- **EXERCISE**:
From the entries below, transcribe exactly the lines between the line holding "- Jquerry UI" and the line holding "формирует сообщение, имеющее", inclusive; skip all other lines.

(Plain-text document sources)
[Start of Attachment]

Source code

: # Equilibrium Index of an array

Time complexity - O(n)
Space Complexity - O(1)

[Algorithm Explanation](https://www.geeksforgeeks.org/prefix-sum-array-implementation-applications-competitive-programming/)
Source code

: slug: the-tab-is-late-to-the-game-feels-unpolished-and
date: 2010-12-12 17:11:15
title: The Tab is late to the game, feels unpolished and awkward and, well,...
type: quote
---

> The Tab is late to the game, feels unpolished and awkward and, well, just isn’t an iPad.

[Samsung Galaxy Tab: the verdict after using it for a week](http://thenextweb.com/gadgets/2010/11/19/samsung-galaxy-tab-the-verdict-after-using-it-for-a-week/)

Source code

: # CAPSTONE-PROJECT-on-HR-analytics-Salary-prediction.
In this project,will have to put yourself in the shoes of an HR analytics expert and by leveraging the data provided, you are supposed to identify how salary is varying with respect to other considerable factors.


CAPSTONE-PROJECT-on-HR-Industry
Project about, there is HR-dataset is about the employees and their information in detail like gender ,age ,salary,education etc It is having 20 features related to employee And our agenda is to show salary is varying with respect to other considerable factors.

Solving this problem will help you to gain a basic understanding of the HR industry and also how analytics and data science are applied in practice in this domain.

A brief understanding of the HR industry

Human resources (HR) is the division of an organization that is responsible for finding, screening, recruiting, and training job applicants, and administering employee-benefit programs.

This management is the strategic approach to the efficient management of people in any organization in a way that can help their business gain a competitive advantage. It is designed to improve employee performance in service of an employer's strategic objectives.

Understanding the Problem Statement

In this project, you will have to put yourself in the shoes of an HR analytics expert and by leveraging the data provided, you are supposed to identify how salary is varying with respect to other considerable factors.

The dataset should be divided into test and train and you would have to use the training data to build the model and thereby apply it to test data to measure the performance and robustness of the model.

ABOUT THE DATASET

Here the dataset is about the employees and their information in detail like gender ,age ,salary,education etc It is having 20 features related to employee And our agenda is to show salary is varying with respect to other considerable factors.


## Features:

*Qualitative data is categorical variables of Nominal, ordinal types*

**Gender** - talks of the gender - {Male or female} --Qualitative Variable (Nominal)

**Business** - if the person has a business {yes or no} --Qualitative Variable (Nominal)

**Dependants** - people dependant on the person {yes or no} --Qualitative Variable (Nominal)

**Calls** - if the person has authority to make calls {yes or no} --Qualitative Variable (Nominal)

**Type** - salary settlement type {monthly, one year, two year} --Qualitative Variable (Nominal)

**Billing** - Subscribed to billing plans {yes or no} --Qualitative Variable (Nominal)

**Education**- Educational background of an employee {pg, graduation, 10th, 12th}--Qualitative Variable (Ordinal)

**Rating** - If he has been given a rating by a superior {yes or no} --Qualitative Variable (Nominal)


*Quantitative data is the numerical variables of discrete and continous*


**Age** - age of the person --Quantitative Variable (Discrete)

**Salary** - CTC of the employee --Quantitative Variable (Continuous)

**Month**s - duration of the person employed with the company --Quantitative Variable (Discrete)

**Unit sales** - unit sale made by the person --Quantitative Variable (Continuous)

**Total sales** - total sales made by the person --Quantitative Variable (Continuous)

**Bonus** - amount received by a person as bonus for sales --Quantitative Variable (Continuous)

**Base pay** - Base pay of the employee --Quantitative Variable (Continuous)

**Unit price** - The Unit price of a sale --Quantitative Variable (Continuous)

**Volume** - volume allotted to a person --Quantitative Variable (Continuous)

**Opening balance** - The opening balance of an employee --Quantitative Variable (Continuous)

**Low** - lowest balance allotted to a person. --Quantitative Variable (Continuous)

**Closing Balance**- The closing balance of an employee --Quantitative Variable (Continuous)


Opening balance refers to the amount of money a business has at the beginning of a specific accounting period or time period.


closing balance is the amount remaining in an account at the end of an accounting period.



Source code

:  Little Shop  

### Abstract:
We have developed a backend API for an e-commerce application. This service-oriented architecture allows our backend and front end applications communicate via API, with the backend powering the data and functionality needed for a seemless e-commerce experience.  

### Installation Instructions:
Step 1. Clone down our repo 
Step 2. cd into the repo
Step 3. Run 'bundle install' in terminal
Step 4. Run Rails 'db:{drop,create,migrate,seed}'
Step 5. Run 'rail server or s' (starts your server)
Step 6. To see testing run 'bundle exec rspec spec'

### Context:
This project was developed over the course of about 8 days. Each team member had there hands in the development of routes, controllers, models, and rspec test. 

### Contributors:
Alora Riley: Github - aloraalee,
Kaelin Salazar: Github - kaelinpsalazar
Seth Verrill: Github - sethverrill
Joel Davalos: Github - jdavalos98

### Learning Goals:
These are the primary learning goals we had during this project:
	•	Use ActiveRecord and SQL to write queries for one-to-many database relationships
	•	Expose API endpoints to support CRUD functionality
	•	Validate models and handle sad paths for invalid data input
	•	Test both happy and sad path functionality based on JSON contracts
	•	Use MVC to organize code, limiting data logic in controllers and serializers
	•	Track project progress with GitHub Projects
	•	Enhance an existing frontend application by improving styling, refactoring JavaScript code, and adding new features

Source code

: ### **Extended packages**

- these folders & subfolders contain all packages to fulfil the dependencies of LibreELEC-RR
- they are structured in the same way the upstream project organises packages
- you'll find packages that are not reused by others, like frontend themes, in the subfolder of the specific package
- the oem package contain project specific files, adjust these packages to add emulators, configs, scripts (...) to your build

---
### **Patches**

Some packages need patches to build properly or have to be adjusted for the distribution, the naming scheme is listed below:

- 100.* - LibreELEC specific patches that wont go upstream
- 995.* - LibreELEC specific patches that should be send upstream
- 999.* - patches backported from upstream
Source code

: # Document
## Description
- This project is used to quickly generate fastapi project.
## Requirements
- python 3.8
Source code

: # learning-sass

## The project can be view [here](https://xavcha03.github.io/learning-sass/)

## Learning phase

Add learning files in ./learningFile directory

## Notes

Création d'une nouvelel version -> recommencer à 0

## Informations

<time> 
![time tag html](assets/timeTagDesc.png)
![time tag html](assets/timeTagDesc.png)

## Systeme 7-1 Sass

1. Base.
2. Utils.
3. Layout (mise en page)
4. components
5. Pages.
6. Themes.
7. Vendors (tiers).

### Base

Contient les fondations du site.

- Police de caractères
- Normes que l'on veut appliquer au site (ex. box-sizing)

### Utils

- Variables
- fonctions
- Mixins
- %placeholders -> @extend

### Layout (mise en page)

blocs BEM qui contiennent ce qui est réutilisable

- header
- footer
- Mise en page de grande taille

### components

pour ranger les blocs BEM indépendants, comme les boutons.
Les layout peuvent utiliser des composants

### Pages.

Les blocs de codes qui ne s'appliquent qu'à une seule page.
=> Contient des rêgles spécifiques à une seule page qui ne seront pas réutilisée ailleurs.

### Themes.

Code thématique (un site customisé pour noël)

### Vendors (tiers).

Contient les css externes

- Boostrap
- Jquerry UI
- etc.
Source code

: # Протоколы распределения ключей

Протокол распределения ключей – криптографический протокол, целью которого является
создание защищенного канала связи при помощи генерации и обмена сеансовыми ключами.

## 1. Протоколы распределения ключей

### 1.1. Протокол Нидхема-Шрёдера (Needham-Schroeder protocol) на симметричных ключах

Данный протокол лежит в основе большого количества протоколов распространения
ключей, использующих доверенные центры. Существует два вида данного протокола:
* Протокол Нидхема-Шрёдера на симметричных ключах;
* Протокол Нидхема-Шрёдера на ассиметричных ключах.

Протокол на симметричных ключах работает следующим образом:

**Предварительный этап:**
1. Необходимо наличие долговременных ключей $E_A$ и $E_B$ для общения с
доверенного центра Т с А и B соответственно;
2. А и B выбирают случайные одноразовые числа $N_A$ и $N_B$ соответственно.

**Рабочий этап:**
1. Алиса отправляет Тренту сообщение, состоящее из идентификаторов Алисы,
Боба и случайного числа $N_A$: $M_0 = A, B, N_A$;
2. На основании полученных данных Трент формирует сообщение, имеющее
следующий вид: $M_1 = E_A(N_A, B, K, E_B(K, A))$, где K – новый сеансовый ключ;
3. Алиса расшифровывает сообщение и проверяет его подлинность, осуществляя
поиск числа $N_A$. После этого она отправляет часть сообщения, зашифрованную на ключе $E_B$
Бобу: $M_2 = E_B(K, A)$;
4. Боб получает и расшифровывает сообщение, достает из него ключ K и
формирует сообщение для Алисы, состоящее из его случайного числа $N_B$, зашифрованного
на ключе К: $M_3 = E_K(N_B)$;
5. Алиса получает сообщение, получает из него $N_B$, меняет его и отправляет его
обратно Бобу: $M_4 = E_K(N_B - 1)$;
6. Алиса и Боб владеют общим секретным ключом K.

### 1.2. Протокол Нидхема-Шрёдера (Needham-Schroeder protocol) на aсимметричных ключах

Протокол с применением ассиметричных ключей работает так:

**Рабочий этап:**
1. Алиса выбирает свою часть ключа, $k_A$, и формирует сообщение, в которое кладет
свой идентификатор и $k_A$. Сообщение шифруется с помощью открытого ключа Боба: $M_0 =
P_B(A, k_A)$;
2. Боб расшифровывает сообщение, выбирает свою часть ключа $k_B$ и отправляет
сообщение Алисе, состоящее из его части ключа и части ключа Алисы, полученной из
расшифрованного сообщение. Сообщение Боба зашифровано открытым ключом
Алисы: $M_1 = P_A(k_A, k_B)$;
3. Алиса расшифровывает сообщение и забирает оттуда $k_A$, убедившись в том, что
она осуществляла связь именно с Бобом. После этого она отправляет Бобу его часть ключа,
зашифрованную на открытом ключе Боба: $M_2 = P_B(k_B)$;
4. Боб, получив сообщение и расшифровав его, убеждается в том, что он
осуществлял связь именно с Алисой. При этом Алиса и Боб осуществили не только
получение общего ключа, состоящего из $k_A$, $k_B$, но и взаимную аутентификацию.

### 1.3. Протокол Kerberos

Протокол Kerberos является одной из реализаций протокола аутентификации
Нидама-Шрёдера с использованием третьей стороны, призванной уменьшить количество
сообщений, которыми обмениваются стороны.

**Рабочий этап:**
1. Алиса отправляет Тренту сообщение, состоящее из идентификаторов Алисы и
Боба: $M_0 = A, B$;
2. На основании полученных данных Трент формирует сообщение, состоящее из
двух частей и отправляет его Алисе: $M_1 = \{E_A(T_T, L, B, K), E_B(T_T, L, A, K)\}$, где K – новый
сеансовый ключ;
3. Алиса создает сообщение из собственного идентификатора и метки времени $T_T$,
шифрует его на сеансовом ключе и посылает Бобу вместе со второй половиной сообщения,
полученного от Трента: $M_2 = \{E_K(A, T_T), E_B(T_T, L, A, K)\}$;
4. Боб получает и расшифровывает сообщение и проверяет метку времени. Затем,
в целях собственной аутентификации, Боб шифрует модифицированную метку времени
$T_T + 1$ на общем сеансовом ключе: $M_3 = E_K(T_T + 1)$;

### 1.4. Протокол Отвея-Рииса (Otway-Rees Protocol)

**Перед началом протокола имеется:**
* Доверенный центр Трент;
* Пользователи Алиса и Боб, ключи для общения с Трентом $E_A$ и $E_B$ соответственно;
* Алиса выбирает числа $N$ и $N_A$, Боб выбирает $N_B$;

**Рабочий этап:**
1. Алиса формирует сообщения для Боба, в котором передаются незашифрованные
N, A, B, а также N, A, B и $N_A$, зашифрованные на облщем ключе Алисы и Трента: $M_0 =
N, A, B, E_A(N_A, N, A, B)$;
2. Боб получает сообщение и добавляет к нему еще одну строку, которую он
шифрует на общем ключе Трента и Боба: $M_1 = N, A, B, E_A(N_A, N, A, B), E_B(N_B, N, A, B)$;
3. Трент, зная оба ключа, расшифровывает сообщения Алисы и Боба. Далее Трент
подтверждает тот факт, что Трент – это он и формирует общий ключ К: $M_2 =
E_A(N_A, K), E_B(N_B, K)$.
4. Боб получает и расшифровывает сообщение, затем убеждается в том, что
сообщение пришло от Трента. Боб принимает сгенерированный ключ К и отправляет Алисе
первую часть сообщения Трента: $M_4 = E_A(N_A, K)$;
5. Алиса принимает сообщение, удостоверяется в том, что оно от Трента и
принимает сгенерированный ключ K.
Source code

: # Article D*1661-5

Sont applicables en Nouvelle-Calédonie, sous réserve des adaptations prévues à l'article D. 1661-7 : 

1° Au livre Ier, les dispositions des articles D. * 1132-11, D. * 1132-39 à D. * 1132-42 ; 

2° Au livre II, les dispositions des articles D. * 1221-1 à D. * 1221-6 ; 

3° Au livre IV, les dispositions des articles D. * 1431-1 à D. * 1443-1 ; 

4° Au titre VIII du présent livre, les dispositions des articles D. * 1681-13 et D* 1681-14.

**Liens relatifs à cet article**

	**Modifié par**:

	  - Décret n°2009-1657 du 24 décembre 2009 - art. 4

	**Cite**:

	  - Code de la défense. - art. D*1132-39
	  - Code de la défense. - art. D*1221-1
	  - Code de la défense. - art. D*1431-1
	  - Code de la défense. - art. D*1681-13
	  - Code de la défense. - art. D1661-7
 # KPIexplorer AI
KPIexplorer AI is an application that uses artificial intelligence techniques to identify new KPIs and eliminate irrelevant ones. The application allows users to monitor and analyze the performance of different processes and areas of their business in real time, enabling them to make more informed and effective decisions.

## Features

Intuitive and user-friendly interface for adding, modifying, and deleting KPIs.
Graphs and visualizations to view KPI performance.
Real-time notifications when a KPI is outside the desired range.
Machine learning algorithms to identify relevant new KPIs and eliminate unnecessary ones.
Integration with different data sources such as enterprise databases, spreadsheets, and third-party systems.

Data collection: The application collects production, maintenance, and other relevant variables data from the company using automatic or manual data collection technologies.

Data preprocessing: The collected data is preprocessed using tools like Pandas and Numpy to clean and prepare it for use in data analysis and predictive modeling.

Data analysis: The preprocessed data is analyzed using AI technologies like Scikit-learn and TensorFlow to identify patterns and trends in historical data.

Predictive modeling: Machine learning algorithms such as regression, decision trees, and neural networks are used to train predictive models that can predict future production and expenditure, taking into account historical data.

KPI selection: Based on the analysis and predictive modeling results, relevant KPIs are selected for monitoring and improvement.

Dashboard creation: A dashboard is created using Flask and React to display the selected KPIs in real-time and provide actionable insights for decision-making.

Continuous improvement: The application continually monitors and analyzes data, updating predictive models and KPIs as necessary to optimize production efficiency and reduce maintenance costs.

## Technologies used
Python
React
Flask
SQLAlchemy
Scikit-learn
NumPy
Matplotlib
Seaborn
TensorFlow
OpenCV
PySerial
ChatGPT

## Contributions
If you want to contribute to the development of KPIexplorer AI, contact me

[End of Attachment]

- **EXERCISE OUTPUT**:
- Jquerry UI
- etc.
Source code

: # Протоколы распределения ключей

Протокол распределения ключей – криптографический протокол, целью которого является
создание защищенного канала связи при помощи генерации и обмена сеансовыми ключами.

## 1. Протоколы распределения ключей

### 1.1. Протокол Нидхема-Шрёдера (Needham-Schroeder protocol) на симметричных ключах

Данный протокол лежит в основе большого количества протоколов распространения
ключей, использующих доверенные центры. Существует два вида данного протокола:
* Протокол Нидхема-Шрёдера на симметричных ключах;
* Протокол Нидхема-Шрёдера на ассиметричных ключах.

Протокол на симметричных ключах работает следующим образом:

**Предварительный этап:**
1. Необходимо наличие долговременных ключей $E_A$ и $E_B$ для общения с
доверенного центра Т с А и B соответственно;
2. А и B выбирают случайные одноразовые числа $N_A$ и $N_B$ соответственно.

**Рабочий этап:**
1. Алиса отправляет Тренту сообщение, состоящее из идентификаторов Алисы,
Боба и случайного числа $N_A$: $M_0 = A, B, N_A$;
2. На основании полученных данных Трент формирует сообщение, имеющее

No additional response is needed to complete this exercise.